Required work: Within the lines below, find those that hold the string "account" and copy each one.

Document images with source code

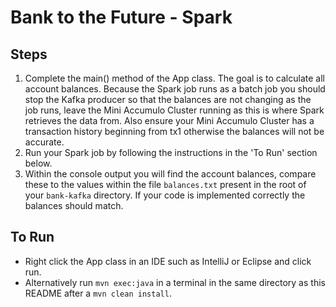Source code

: # Bank to the Future - Spark

## Steps

1. Complete the main() method of the App class.  The goal is to calculate all account balances. Because the Spark job runs as a batch job you should stop the Kafka producer so that the balances are not changing as the job runs, leave the Mini Accumulo Cluster running as this is where Spark retrieves the data from.  Also ensure your Mini Accumulo Cluster has a transaction history beginning from tx1 otherwise the balances will not be accurate.
1. Run your Spark job by following the instructions in the 'To Run' section below.
1. Within the console output you will find the account balances, compare these to the values within the file `balances.txt` present in the root of your `bank-kafka` directory.  If your code is implemented correctly the balances should match.

## To Run

* Right click the App class in an IDE such as IntelliJ or Eclipse and click run.
* Alternatively run `mvn exec:java` in a terminal in the same directory as this README after a `mvn clean install`.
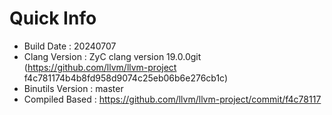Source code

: # Quick Info
* Build Date : 20240707
* Clang Version : ZyC clang version 19.0.0git (https://github.com/llvm/llvm-project f4c781174b4b8fd958d9074c25eb06b6e276cb1c)
* Binutils Version : master
* Compiled Based : https://github.com/llvm/llvm-project/commit/f4c78117

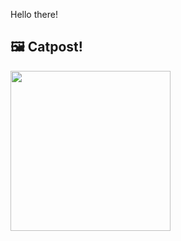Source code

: Hello there!



## 🖼️ Catpost!

<sub>
    <img src="https://cdn2.thecatapi.com/images/nv.jpg" height="256">
</sub>

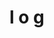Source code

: # l o g

<!--### Day 0: October 24, 2021
#####

**Today's Progress**: Finished building the "Technical Document" project for the freecodecamp "Responsive Web Design" certification. Also, started working on the "Portfolio' project. I managed to fulfill all the user stories and now all I have to do is design the page well so it's presentable.

**Thoughts:** I'm struggling with center aligning the content vertically and horizontally but I'll figure it out once and for all tomorrow. I had started this certification at the start of my final semester and then I had to drop everything mid way because "final semester". Now that that's out of the way I'm glad I picked it up again. Although I do need to brush a few concepts which I will do tomorrow since I'll be starting with Javascript the day after. I have been WAITING to get started with it for quite a while and now that it's finally going to happen the day after I'm just super excited !

**Link to work:** [Technical Documentation](https://codepen.io/caffeineproof/pen/abyvXvO)-->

Task result:
1. Complete the main() method of the App class.  The goal is to calculate all account balances. Because the Spark job runs as a batch job you should stop the Kafka producer so that the balances are not changing as the job runs, leave the Mini Accumulo Cluster running as this is where Spark retrieves the data from.  Also ensure your Mini Accumulo Cluster has a transaction history beginning from tx1 otherwise the balances will not be accurate.
1. Within the console output you will find the account balances, compare these to the values within the file `balances.txt` present in the root of your `bank-kafka` directory.  If your code is implemented correctly the balances should match.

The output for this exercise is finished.